I just nodded; that was Keith all over.  He’s always been a dog for details, and never forgives himself when one escapes his notice.
“But getting back to Denis Conlon,” he said, batting away the thought like a gnat, “Believe it or not, his stock was about to go up even further.”

“Right mate, let’s hear it,” I answered, not waiting for the dramatic pause that I knew by now as coming.

Keith scratched behind an ear, a sign of unease that I knew very well.

“Errr, right....Listen, I’m not tryin’ to string y’ along pal, but errr,  before I talk about that, it’s necessary to...grrrr, what’s the phase I’m looking for?  Ahhh, it’s necessary to inject some background by mentioning another, smaller incident that took place first.”

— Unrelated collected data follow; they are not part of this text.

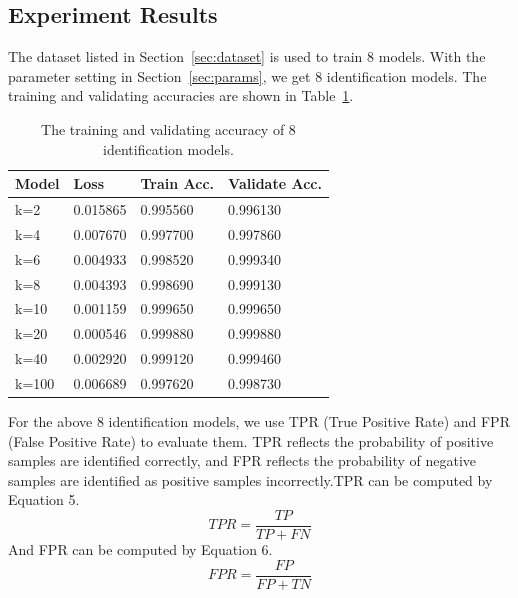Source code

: \documentclass[conference]{IEEEtran}
\begin{document}
\subsection{Experiment Results}
\label{sec:experimentresults}
The dataset listed in Section~\ref{sec:dataset} is used to train 8 models. With the parameter setting in Section~\ref{sec:params}, we get 8 identification models. The training and validating accuracies are shown in Table~\ref{tab:acc4models}.
\begin{table}
  \caption{The training and validating accuracy of 8 identification models.}
  \label{tab:acc4models}
  \centering
  \begin{tabular}{p{1cm}p{1.5cm}p{1.5cm}p{2cm}}
    \hline
    Model & Loss &Train Acc. &Validate Acc.\\
    \hline
    k=2      & 0.015865  & 0.995560  &0.996130  \\
    k=4      & 0.007670  & 0.997700  &0.997860 \\
    k=6      & 0.004933  & 0.998520  &0.999340 \\
    k=8      & 0.004393  & 0.998690  &0.999130 \\
    k=10     & 0.001159  & 0.999650  &0.999650  \\
    k=20     & 0.000546  & 0.999880  &0.999880 \\
    k=40     & 0.002920  & 0.999120  &0.999460  \\
    k=100    & 0.006689  & 0.997620  &0.998730  \\
    \hline
  \end{tabular}
\end{table}

For the above 8 identification models, we use TPR (True Positive Rate) and FPR (False Positive Rate) to evaluate them. TPR reflects the probability of positive samples are identified correctly, and FPR reflects the probability of negative samples are identified as positive samples incorrectly.TPR can be computed by Equation 5.
\begin{equation}
TPR = \frac{{TP}}{{TP + FN}}
\end{equation}
And FPR can be computed by Equation 6.
\begin{equation}
FPR = \frac{{FP}}{{FP + TN}}
\end{equation}
\end{document}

He had just arrived back at his office from officiating at another of the days events, a mock battle between the British cruiser HMS Uganda and the Rain Island Naval Syndicate Bomber Squadron Number 1.  (RINS won that one, much to the annoyance of the Admiralty and Keith’s secret delight.) When he entered, there was his secretary Miss Makele, with two sheets of paper in her paw and a puzzled look on her face.

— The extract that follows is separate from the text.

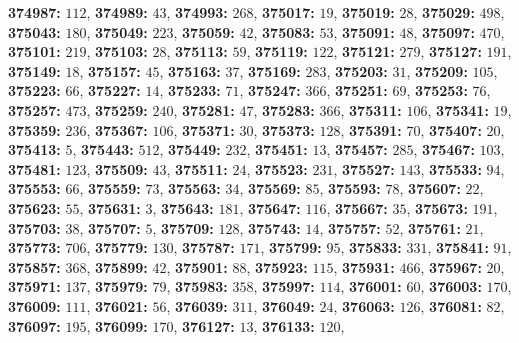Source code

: \textsf{\bfseries 374987:} $112$, \textsf{\bfseries 374989:} $43$, \textsf{\bfseries 374993:} $268$, \textsf{\bfseries 375017:} $19$, \textsf{\bfseries 375019:} $28$, \textsf{\bfseries 375029:} $498$, \textsf{\bfseries 375043:} $180$, \textsf{\bfseries 375049:} $223$, \textsf{\bfseries 375059:} $42$, \textsf{\bfseries 375083:} $53$, \textsf{\bfseries 375091:} $48$, \textsf{\bfseries 375097:} $470$, \textsf{\bfseries 375101:} $219$, \textsf{\bfseries 375103:} $28$, \textsf{\bfseries 375113:} $59$, \textsf{\bfseries 375119:} $122$, \textsf{\bfseries 375121:} $279$, \textsf{\bfseries 375127:} $191$, \textsf{\bfseries 375149:} $18$, \textsf{\bfseries 375157:} $45$, \textsf{\bfseries 375163:} $37$, \textsf{\bfseries 375169:} $283$, \textsf{\bfseries 375203:} $31$, \textsf{\bfseries 375209:} $105$, \textsf{\bfseries 375223:} $66$, \textsf{\bfseries 375227:} $14$, \textsf{\bfseries 375233:} $71$, \textsf{\bfseries 375247:} $366$, \textsf{\bfseries 375251:} $69$, \textsf{\bfseries 375253:} $76$, \textsf{\bfseries 375257:} $473$, \textsf{\bfseries 375259:} $240$, \textsf{\bfseries 375281:} $47$, \textsf{\bfseries 375283:} $366$, \textsf{\bfseries 375311:} $106$, \textsf{\bfseries 375341:} $19$, \textsf{\bfseries 375359:} $236$, \textsf{\bfseries 375367:} $106$, \textsf{\bfseries 375371:} $30$, \textsf{\bfseries 375373:} $128$, \textsf{\bfseries 375391:} $70$, \textsf{\bfseries 375407:} $20$, \textsf{\bfseries 375413:} $5$, \textsf{\bfseries 375443:} $512$, \textsf{\bfseries 375449:} $232$, \textsf{\bfseries 375451:} $13$, \textsf{\bfseries 375457:} $285$, \textsf{\bfseries 375467:} $103$, \textsf{\bfseries 375481:} $123$, \textsf{\bfseries 375509:} $43$, \textsf{\bfseries 375511:} $24$, \textsf{\bfseries 375523:} $231$, \textsf{\bfseries 375527:} $143$, \textsf{\bfseries 375533:} $94$, \textsf{\bfseries 375553:} $66$, \textsf{\bfseries 375559:} $73$, \textsf{\bfseries 375563:} $34$, \textsf{\bfseries 375569:} $85$, \textsf{\bfseries 375593:} $78$, \textsf{\bfseries 375607:} $22$, \textsf{\bfseries 375623:} $55$, \textsf{\bfseries 375631:} $3$, \textsf{\bfseries 375643:} $181$, \textsf{\bfseries 375647:} $116$, \textsf{\bfseries 375667:} $35$, \textsf{\bfseries 375673:} $191$, \textsf{\bfseries 375703:} $38$, \textsf{\bfseries 375707:} $5$, \textsf{\bfseries 375709:} $128$, \textsf{\bfseries 375743:} $14$, \textsf{\bfseries 375757:} $52$, \textsf{\bfseries 375761:} $21$, \textsf{\bfseries 375773:} $706$, \textsf{\bfseries 375779:} $130$, \textsf{\bfseries 375787:} $171$, \textsf{\bfseries 375799:} $95$, \textsf{\bfseries 375833:} $331$, \textsf{\bfseries 375841:} $91$, \textsf{\bfseries 375857:} $368$, \textsf{\bfseries 375899:} $42$, \textsf{\bfseries 375901:} $88$, \textsf{\bfseries 375923:} $115$, \textsf{\bfseries 375931:} $466$, \textsf{\bfseries 375967:} $20$, \textsf{\bfseries 375971:} $137$, \textsf{\bfseries 375979:} $79$, \textsf{\bfseries 375983:} $358$, \textsf{\bfseries 375997:} $114$, \textsf{\bfseries 376001:} $60$, \textsf{\bfseries 376003:} $170$, \textsf{\bfseries 376009:} $111$, \textsf{\bfseries 376021:} $56$, \textsf{\bfseries 376039:} $311$, \textsf{\bfseries 376049:} $24$, \textsf{\bfseries 376063:} $126$, \textsf{\bfseries 376081:} $82$, \textsf{\bfseries 376097:} $195$, \textsf{\bfseries 376099:} $170$, \textsf{\bfseries 376127:} $13$, \textsf{\bfseries 376133:} $120$,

“Ah, Mister Lawton.” she said, searching carefully for each word,, “I....ah, don’t know if this is important, but you, ahhh...might want to have a look at what I found here.”  She held out the paper to him, gingerly as if it might be a fragment of ancient papyrus that would crumble if handled carelessly.

Irritated, Keith took the papers as carelessly as if they were a flyer he was accepting, only to be rid of the fur offering it.

“Silly goose...as if I wouldn’t recognize a Schneider-Cup entry application when I saw one.  But when I took it from her, I realized that this one was for the ‘36, not the ‘35 race...dated four months previously” He winked, raising a finger, “And guess whose name was on it?”

I think no one will be surprised that I got it right on the first try.  Even so, I was bewildered.

“Conlon was going to enter the ‘36 race...and then showed up for the ‘35 contest instead?”  I fell back in my seat, shaking my head, “Cor, that’s peculiar, mate.”

Keith also shook his head, a weary gesture this time.

“No, mate...actually it wasn’t so odd..  I already knew why Conlon had  done it...or at least I thought I did.”  Without waiting for prompt this time, he continued...which could only mean he was about to tell me something that still made him angry to think of it.

About four months earlier, right about the end of April, a series of editorials had begun to appear in the aviation press and elsewhere, pieces with titles such as, ‘Swan Song For The Schneider?’ and ‘Can the Schneider Be Saved?’

“The authors’ answers were ‘yes’ in the first case, ‘no’ in the second.”  Keith’s voice remained neutral, but I could see the hackles rising on his neck, “And in both cases, they were predicting that the ‘35 Schneider Cup would be the LAST Schneider Cup.” He let out a low, rumbling snarl “And those were two of the more tactful pieces got printed.”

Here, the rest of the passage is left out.